Na prática, a lei passa a tratar o crime organizado como uma categoria penal autônoma, com regime jurídico mais duro do que o aplicado a crimes comuns.
Análise jurídica: o que muda de fato
Sob uma análise jurídica seca, no estilo de parecer, o PL Antifacção promove uma mudança de paradigma. O legislador aposta no aumento da pena abstrata e na asfixia patrimonial como principais ferramentas de enfrentamento às facções.
O principal ponto de tensão jurídica está na proporcionalidade e na efetividade. O ordenamento brasileiro já previa penas altas para crimes graves; o diferencial agora está na acumulação extrema de condenações e na limitação de benefícios penais. Isso pode gerar questionamentos no STF sobre execução penal, dignidade da pessoa humana e finalidade da pena.
Outro ponto sensível é o impacto no sistema prisional. Sem reformas estruturais, o aumento do tempo de encarceramento tende a ampliar a população carcerária de longa permanência, reforçando desafios já existentes, como superlotação e domínio de facções dentro dos presídios — justamente o problema que a lei pretende enfrentar.
Por fim, a eficácia do novo marco legal dependerá menos do tamanho da pena e mais da capacidade investigativa do Estado, da produção de provas robustas sobre vínculo com facções e da aplicação consistente das medidas patrimoniais.
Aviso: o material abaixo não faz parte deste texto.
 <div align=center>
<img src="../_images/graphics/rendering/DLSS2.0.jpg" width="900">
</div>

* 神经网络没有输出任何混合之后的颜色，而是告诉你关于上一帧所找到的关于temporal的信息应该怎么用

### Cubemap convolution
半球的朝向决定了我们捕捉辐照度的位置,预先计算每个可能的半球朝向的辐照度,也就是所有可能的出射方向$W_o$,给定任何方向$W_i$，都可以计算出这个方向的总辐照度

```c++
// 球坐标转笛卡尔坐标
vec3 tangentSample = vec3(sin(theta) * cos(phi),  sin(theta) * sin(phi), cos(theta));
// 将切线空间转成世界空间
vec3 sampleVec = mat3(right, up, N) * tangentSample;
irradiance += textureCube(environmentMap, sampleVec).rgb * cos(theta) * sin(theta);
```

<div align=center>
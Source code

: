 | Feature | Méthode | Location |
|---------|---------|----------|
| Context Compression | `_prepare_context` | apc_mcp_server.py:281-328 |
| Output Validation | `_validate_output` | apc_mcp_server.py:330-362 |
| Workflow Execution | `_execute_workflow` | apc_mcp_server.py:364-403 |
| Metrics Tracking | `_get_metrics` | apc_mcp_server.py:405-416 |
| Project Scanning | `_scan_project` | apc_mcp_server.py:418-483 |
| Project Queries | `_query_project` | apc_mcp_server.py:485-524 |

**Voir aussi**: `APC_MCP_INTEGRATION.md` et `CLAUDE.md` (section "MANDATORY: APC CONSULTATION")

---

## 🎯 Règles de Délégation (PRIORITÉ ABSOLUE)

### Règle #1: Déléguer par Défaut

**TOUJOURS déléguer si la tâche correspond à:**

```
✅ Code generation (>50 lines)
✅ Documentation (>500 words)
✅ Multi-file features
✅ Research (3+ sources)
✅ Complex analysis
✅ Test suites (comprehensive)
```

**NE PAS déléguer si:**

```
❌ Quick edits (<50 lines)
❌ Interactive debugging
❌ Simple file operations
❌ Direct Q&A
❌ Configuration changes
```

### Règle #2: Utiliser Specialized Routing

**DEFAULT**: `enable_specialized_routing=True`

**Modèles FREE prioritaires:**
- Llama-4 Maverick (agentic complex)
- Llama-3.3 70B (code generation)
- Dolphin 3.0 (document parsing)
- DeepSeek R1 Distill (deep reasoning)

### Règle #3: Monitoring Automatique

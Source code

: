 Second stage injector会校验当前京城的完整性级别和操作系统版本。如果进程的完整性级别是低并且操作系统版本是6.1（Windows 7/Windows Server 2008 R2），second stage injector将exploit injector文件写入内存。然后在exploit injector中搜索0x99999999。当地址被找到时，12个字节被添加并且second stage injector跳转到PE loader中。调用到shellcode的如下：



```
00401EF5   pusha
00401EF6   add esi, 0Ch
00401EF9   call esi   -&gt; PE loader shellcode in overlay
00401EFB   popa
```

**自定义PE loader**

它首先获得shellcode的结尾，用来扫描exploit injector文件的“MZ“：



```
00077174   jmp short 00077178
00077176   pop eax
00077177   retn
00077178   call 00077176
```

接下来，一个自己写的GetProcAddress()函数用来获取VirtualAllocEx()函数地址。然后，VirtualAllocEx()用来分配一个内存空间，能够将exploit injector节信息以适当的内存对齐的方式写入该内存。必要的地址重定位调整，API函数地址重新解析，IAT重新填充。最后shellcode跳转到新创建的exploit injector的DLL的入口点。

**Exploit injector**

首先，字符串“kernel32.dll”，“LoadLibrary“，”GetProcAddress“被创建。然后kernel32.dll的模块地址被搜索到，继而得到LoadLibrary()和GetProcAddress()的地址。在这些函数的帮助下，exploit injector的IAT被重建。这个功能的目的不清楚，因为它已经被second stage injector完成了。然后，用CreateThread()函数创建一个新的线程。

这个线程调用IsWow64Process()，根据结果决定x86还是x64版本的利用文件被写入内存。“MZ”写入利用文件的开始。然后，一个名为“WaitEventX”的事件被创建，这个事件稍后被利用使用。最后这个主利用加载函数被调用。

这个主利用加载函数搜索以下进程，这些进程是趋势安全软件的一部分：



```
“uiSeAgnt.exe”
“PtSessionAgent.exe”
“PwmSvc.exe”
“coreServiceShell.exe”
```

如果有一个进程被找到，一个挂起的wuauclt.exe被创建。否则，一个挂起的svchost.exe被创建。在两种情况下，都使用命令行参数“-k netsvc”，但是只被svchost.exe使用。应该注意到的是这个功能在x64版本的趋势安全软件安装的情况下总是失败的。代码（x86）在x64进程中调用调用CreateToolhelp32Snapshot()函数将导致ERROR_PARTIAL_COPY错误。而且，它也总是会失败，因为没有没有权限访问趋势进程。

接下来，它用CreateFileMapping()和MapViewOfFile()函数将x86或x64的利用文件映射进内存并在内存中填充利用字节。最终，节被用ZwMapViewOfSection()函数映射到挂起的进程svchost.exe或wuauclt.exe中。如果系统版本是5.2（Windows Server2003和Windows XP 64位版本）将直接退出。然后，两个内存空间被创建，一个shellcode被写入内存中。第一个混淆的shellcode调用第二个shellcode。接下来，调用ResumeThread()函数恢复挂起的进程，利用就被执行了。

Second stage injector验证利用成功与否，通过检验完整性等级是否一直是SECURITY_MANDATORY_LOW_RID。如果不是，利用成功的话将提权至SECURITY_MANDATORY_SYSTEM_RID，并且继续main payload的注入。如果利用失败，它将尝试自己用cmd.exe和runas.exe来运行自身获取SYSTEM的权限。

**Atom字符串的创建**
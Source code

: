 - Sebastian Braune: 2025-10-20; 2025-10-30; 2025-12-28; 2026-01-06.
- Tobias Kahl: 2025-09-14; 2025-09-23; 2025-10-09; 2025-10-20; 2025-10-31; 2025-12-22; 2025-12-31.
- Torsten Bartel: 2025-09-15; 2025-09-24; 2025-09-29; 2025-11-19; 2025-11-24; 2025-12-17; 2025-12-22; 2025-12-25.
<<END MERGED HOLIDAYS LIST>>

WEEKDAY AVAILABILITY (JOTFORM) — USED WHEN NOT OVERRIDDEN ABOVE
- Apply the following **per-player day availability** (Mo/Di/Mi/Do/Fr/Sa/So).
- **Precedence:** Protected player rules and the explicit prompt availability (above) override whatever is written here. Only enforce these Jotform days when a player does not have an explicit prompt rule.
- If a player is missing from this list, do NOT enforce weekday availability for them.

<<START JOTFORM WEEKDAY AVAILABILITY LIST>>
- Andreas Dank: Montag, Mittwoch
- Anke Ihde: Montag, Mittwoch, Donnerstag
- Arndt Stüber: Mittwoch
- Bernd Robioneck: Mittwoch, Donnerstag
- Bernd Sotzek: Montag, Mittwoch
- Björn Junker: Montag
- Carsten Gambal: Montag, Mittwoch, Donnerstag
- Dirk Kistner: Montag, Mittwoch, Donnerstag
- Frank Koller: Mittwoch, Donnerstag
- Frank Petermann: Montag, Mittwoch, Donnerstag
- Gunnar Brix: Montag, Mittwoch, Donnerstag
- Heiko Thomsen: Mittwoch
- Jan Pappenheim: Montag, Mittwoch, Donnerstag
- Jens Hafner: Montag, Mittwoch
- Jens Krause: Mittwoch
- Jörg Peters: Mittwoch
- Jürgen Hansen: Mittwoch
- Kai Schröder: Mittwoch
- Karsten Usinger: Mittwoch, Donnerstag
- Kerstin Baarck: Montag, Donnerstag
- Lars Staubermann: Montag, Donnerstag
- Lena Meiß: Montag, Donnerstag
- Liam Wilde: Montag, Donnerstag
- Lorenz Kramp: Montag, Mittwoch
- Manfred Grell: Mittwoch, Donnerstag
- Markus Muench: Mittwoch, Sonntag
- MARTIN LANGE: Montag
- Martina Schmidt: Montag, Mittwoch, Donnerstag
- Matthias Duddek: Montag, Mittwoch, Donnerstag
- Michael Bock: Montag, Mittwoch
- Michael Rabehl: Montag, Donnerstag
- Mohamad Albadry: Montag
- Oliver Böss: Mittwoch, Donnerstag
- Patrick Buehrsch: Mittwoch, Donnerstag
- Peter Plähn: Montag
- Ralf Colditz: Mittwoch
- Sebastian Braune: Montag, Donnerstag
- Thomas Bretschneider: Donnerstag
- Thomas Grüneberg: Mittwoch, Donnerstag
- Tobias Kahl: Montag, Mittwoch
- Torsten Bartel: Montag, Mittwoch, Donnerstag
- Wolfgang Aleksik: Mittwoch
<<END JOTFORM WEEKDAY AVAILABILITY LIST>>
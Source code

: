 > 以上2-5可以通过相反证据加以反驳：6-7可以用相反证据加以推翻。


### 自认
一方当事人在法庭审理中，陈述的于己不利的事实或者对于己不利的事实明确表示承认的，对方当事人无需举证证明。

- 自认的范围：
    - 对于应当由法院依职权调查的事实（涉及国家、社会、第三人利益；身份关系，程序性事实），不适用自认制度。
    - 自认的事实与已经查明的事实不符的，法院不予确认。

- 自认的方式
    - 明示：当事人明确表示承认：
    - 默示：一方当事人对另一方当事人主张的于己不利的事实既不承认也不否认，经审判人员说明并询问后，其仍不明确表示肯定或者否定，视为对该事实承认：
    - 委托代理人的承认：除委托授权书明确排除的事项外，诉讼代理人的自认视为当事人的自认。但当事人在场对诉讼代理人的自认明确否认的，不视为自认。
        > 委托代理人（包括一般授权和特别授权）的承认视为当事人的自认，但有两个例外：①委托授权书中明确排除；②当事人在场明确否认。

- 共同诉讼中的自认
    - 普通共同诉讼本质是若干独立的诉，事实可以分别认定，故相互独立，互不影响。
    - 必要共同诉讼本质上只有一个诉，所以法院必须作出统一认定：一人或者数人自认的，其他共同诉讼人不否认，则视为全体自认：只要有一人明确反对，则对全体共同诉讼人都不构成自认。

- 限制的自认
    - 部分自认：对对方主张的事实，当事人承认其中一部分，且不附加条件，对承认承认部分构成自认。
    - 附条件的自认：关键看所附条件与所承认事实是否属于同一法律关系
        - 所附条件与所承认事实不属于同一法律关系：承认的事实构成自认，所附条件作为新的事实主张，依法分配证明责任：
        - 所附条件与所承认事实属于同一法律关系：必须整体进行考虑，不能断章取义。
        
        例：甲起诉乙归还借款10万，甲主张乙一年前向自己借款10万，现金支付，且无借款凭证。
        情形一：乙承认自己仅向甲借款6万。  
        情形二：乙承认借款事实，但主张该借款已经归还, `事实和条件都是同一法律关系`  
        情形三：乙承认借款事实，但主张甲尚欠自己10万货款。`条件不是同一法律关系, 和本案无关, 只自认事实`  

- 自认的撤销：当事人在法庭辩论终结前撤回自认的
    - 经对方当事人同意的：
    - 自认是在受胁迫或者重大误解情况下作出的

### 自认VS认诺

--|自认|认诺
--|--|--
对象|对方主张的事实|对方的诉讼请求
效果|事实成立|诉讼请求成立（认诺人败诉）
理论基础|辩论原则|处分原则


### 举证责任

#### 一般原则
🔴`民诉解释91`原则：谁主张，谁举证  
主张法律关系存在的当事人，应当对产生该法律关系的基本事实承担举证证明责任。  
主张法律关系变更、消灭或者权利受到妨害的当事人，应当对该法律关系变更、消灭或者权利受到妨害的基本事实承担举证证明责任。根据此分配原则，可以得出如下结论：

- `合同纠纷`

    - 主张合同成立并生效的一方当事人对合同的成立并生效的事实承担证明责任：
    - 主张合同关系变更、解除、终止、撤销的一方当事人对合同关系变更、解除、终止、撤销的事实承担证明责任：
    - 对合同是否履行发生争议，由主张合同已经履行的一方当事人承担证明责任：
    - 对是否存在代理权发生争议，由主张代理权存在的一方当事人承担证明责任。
O que o Congresso sinaliza com a nova lei
A versão final do PL Antifacção revela uma escolha política clara: endurecer o sistema penal como resposta ao avanço do crime organizado. Resta saber se o rigor legal será acompanhado de investimento em inteligência, sistema prisional e políticas de prevenção ou se o país repetirá a lógica histórica de apostar apenas no encarceramento.
A sanção presidencial e eventuais ações no STF definirão os próximos capítulos de uma lei que já nasce com forte impacto simbólico, alto potencial de judicialização e efeitos profundos sobre o sistema penal brasileiro.